All lines in the data that hold the word "each" need copying.

INFORMATION PROVIDED Start Marker

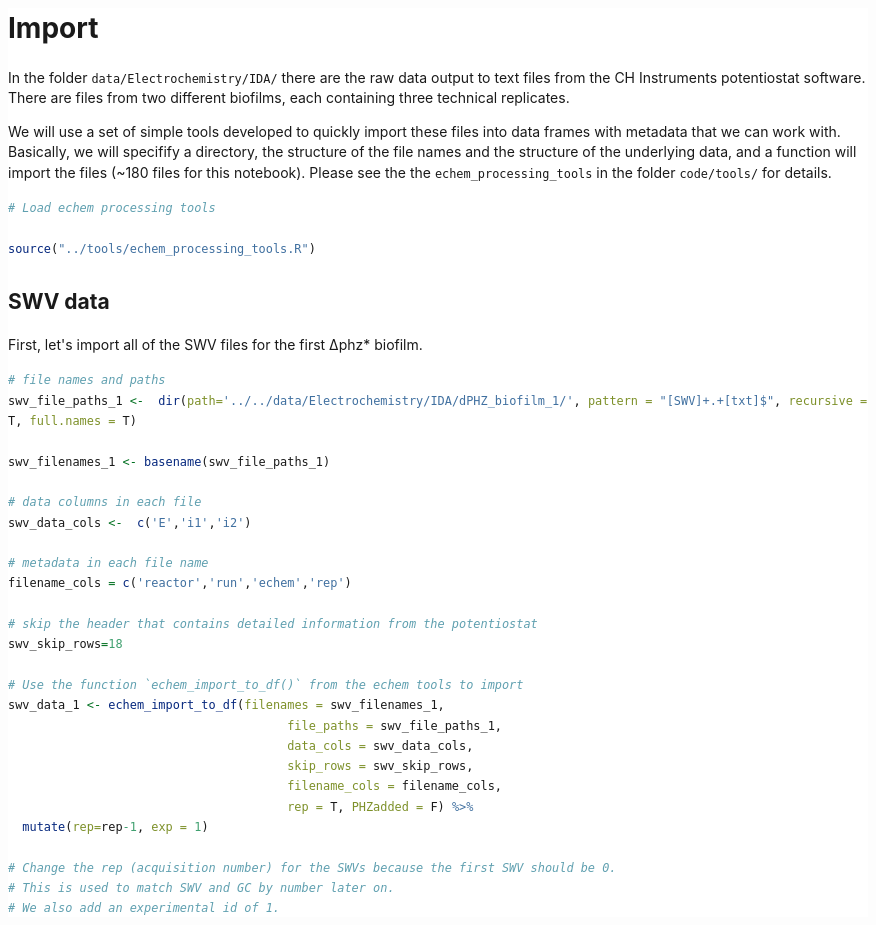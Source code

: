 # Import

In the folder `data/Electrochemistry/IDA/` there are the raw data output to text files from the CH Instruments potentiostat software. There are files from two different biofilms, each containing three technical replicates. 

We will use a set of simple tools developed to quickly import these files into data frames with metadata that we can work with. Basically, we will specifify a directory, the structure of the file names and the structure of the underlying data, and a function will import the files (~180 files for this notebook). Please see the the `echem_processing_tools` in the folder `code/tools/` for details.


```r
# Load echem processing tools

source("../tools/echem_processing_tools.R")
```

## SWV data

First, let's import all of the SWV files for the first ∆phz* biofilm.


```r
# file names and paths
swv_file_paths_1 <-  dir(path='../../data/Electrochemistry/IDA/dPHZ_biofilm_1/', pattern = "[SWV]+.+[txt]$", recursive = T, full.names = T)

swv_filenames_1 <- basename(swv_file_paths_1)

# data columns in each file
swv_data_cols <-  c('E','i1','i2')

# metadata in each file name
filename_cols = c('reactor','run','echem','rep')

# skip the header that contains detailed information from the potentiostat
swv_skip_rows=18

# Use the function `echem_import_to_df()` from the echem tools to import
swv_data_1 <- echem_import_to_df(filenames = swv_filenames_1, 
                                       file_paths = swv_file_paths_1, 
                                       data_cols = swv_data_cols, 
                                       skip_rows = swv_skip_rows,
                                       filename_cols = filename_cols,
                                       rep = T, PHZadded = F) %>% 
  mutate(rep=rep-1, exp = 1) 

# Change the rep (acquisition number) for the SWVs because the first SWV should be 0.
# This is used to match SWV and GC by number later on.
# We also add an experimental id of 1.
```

INFORMATION PROVIDED End Marker

- _RESPONSE TO THE EXERCISE_:
In the folder `data/Electrochemistry/IDA/` there are the raw data output to text files from the CH Instruments potentiostat software. There are files from two different biofilms, each containing three technical replicates. 
# data columns in each file
# metadata in each file name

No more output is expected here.